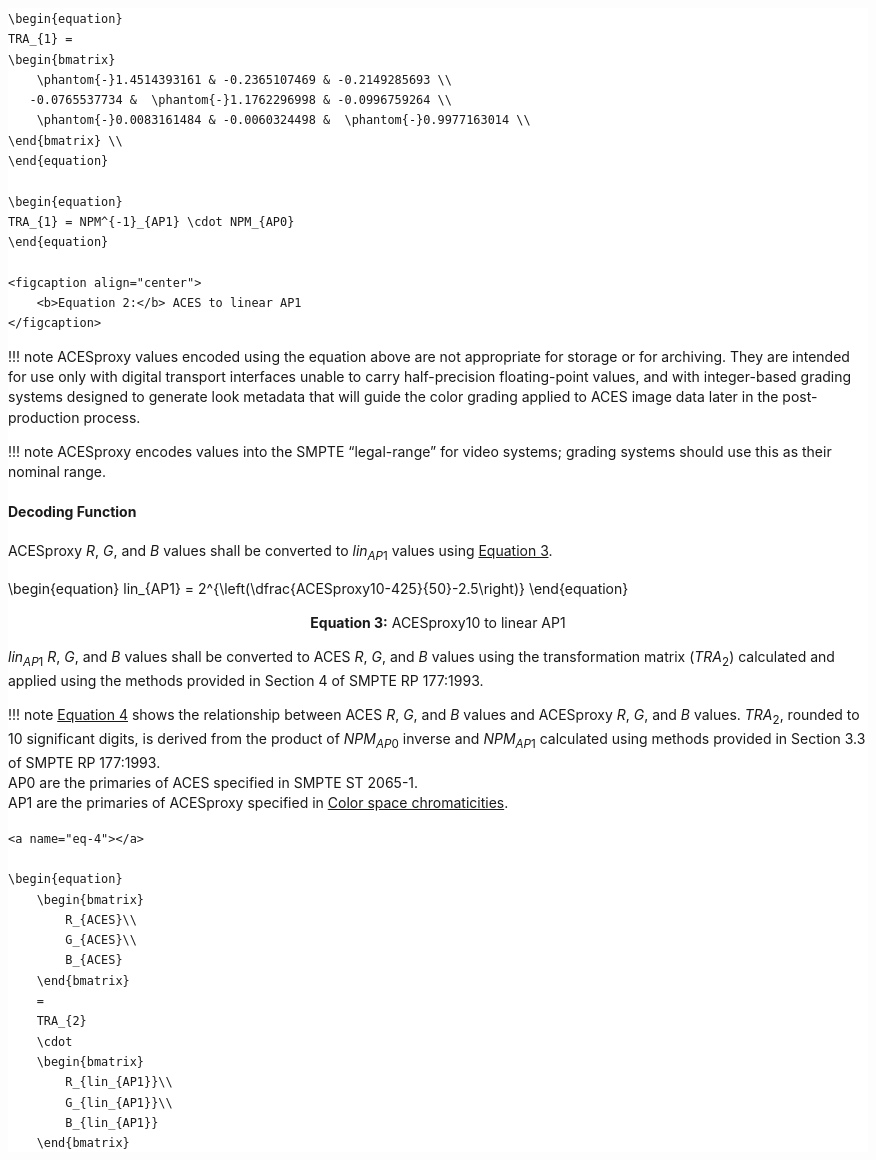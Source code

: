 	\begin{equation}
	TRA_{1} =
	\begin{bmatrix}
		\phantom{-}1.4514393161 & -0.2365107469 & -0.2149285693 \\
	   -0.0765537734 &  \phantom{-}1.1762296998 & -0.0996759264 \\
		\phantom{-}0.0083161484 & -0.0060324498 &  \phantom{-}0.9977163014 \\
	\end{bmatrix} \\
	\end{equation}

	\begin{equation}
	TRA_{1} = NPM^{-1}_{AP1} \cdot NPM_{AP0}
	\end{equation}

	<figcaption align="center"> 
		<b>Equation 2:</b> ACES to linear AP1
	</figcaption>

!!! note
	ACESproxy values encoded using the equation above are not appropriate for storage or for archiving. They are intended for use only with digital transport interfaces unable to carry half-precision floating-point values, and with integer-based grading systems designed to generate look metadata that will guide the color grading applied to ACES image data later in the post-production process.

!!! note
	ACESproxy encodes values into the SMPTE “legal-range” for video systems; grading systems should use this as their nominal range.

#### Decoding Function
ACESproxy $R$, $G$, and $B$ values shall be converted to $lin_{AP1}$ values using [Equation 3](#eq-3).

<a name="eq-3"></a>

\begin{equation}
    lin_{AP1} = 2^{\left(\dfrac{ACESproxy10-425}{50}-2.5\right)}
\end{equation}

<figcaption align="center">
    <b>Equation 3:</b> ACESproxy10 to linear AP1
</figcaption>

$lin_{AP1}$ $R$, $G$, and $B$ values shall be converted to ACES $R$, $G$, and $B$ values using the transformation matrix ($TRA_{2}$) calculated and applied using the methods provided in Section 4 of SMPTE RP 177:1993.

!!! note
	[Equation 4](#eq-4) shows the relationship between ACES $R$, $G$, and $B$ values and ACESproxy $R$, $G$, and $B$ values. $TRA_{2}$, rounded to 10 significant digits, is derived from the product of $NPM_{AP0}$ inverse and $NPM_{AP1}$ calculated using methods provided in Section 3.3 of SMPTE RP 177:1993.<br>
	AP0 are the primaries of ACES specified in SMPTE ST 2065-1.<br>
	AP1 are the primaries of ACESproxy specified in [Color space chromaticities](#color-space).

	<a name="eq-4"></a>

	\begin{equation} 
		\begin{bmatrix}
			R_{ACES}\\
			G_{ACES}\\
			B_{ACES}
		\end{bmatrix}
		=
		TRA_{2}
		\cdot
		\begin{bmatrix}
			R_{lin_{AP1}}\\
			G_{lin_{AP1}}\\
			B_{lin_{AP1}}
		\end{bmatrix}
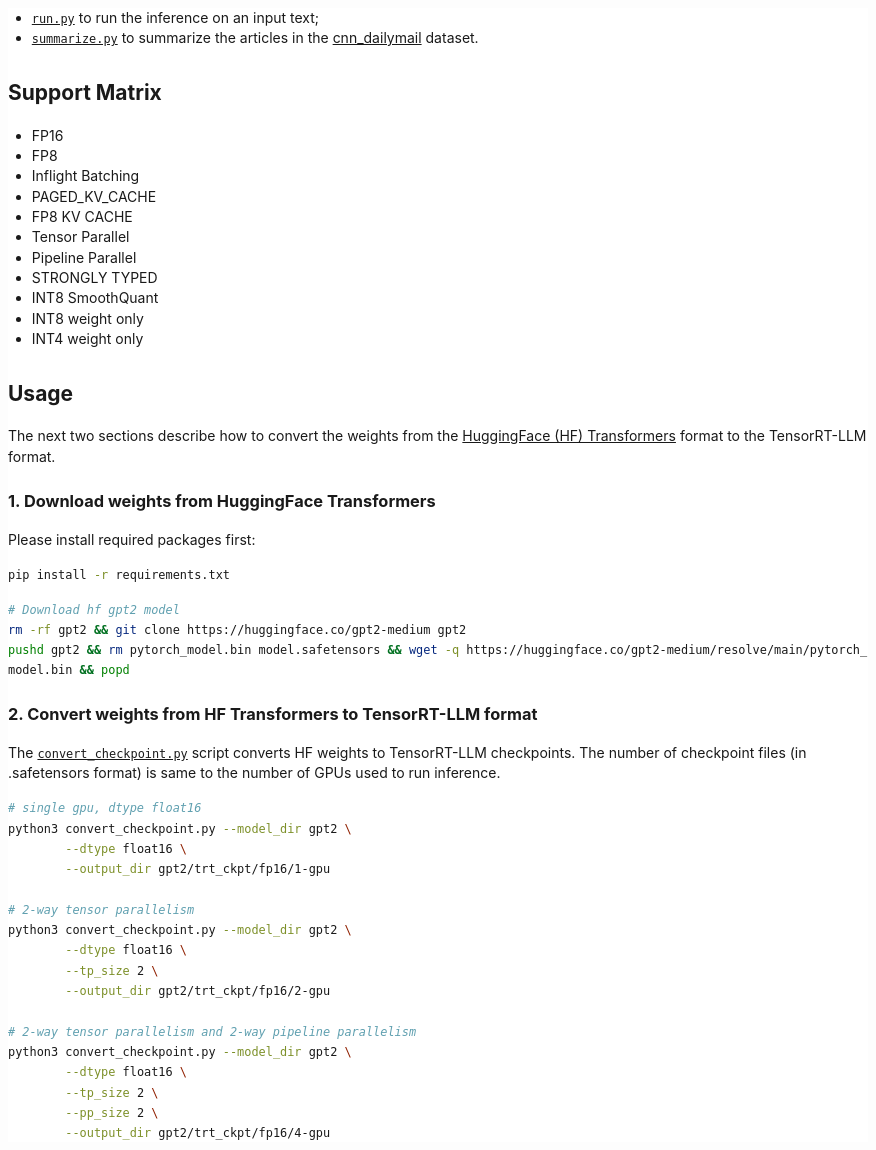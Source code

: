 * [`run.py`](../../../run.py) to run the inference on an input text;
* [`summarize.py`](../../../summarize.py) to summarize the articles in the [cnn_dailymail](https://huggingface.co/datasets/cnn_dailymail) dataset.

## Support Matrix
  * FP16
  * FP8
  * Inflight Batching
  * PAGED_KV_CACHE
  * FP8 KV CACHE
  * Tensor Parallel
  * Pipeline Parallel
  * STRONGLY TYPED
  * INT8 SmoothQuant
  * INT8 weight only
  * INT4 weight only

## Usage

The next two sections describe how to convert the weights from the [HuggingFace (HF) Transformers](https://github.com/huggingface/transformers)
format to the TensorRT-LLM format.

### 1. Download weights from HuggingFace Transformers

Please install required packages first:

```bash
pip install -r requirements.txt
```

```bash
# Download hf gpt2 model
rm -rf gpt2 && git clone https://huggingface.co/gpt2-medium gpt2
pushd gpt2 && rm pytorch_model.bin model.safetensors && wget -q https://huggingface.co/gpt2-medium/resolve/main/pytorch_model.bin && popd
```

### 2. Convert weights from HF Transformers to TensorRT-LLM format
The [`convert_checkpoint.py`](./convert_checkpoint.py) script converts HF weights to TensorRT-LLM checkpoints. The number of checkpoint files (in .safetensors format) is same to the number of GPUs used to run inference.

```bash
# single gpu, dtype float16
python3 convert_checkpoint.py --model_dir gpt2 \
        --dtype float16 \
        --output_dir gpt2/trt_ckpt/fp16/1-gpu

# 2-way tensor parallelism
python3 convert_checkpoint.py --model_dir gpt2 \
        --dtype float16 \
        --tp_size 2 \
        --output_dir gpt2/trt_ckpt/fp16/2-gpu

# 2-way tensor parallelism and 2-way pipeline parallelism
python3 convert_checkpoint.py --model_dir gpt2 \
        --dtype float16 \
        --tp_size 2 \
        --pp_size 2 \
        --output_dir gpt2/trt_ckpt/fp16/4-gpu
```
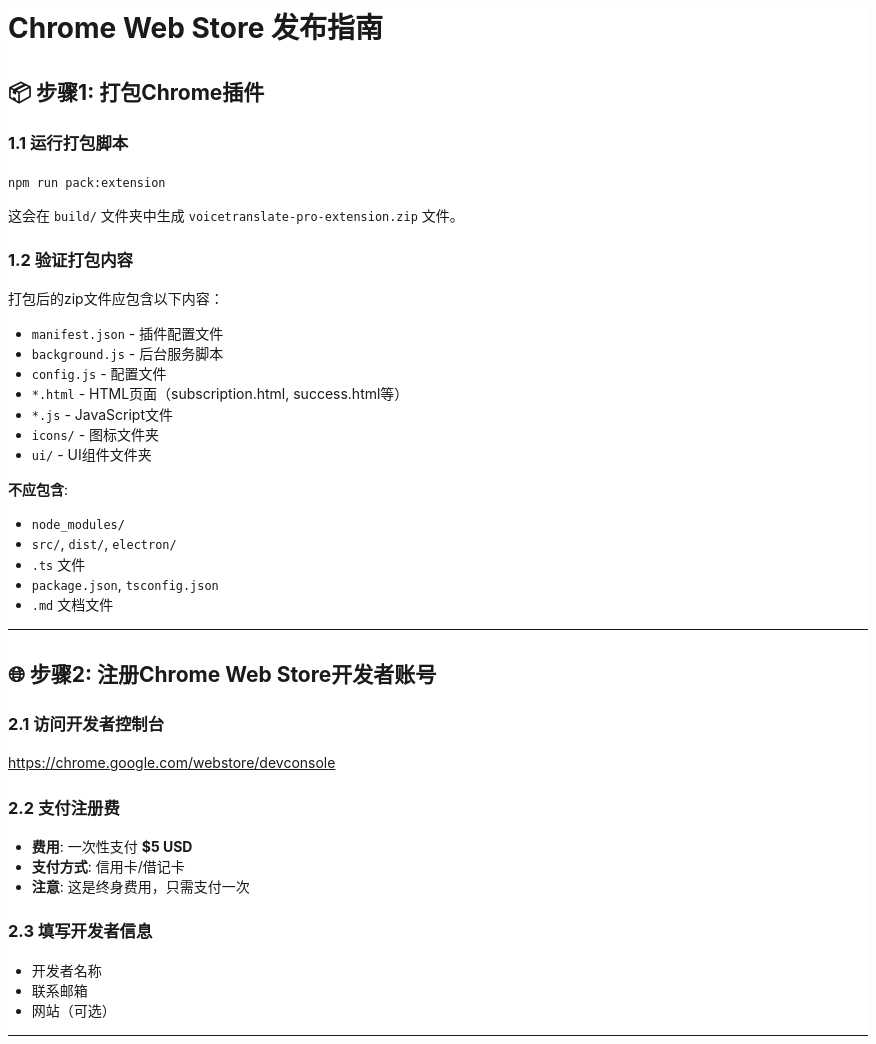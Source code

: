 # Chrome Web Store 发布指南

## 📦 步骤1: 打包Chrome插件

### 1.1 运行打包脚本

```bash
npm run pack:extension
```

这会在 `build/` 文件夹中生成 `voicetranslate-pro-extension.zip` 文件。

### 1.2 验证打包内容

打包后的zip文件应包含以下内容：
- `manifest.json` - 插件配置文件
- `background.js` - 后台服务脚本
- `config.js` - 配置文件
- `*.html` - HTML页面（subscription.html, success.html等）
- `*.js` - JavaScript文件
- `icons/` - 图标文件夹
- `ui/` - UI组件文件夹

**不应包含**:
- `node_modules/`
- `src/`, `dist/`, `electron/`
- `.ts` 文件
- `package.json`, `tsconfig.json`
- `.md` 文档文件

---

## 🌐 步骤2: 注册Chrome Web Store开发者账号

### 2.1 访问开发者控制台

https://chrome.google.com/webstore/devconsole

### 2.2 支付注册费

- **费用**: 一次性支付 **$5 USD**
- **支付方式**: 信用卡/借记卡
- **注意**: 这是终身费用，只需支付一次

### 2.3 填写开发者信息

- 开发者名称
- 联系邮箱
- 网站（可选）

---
-------------------------
_TRY IT_
Scan the listing for the string "medium", then copy every line where it appears.

_TASK OUTPUT_
rm -rf gpt2 && git clone https://huggingface.co/gpt2-medium gpt2
pushd gpt2 && rm pytorch_model.bin model.safetensors && wget -q https://huggingface.co/gpt2-medium/resolve/main/pytorch_model.bin && popd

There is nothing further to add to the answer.